* **Records for this task**:
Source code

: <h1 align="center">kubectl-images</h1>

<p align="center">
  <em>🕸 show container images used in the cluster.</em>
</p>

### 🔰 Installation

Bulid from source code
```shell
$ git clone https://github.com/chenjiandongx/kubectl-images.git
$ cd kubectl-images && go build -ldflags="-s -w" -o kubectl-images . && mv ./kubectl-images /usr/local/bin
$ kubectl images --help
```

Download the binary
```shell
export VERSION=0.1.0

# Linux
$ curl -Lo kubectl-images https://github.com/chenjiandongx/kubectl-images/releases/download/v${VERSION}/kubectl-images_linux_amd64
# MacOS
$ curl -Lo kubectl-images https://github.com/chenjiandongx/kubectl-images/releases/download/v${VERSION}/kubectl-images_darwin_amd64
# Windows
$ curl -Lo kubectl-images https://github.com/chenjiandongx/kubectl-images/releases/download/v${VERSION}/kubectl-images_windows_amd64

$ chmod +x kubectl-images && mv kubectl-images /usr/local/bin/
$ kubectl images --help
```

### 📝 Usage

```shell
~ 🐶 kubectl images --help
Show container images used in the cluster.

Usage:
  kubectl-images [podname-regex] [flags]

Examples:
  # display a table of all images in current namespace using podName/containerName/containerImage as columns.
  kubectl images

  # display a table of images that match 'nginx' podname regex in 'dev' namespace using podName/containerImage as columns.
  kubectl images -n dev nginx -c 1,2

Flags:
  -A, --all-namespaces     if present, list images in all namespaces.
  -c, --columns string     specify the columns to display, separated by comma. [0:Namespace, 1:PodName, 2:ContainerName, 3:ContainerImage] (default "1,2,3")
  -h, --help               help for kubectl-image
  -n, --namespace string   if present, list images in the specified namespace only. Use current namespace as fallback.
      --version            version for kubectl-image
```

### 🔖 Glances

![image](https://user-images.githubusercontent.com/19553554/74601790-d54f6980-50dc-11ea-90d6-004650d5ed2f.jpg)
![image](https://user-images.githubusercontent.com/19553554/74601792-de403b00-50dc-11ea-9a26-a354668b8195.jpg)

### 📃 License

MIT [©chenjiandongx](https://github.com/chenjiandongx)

* **What needs to be done**: Where a line above holds the string "nginx", copy that line.

* **Task response**:
  # display a table of images that match 'nginx' podname regex in 'dev' namespace using podName/containerImage as columns.
  kubectl images -n dev nginx -c 1,2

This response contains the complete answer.